_What needs to be done_. Look below for the lines from the one with "when brewing complete\\\hline" to the one with "is finished brewing", and copy exactly those lines, both ends included.
####
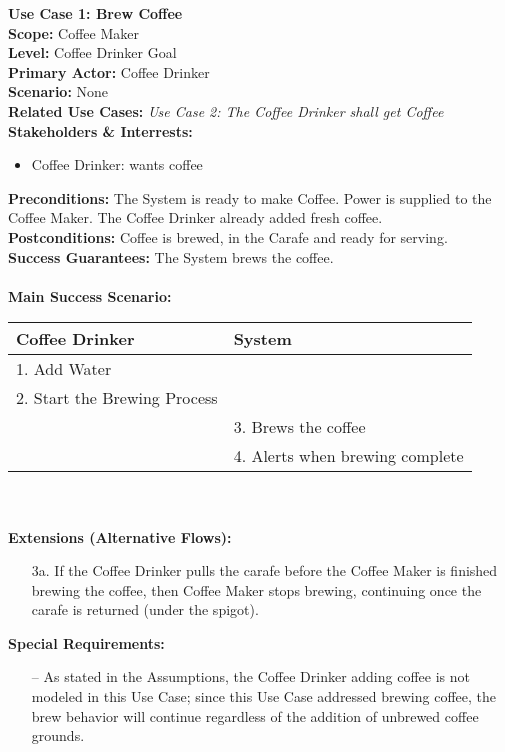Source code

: \documentclass[letterpaper]{article}
\begin{document}
\noindent
\textbf{Use Case 1: Brew Coffee}\\
\textbf{Scope: }Coffee Maker\\
\textbf{Level: }Coffee Drinker Goal\\
\textbf{Primary Actor: }Coffee Drinker\\
\textbf{Scenario: }None\\
\textbf{Related Use Cases: }\textit{Use Case 2:  The Coffee Drinker
shall get Coffee}\\
\textbf{Stakeholders \& Interrests: }
\begin{itemize}
\item Coffee Drinker: wants coffee
\end{itemize}
\textbf{Preconditions: }The System is ready to make Coffee.  Power is
supplied to the Coffee Maker.  The Coffee Drinker already added fresh
coffee.\\
\textbf{Postconditions: }Coffee is brewed, in the Carafe and ready for
serving.\\
\textbf{Success Guarantees: }The System brews the coffee.\\\\
\textbf{Main Success Scenario: }\\
\begin{tabular}{|p{5.75cm}|p{5.75cm}|}\hline
\textbf{Coffee Drinker} & \textbf{System}\\\hline
1.  Add Water & \\\hline
2.  Start the Brewing Process &\\\hline
& 3. Brews the coffee\\\hline
& 4. Alerts when brewing complete\\\hline
\end{tabular}\\\\
\textbf{Extensions (Alternative Flows): }
\begin{itemize}
\item[3a.]
If the Coffee Drinker pulls the carafe before the Coffee Maker
is finished brewing the coffee, then Coffee Maker stops brewing,
continuing once the carafe is returned (under the spigot).
\end{itemize}
\textbf{Special Requirements:  }
\begin{itemize}
\item [--]As stated in the Assumptions, the Coffee Drinker adding
coffee
is not modeled in this Use Case; since this Use Case addressed brewing
coffee, the brew behavior will continue regardless of the addition of
unbrewed coffee grounds.
\end{itemize}
\end{document}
####
_Solution_.
& 4. Alerts when brewing complete\\\hline
\end{tabular}\\\\
\textbf{Extensions (Alternative Flows): }
\begin{itemize}
\item[3a.]
If the Coffee Drinker pulls the carafe before the Coffee Maker
is finished brewing the coffee, then Coffee Maker stops brewing,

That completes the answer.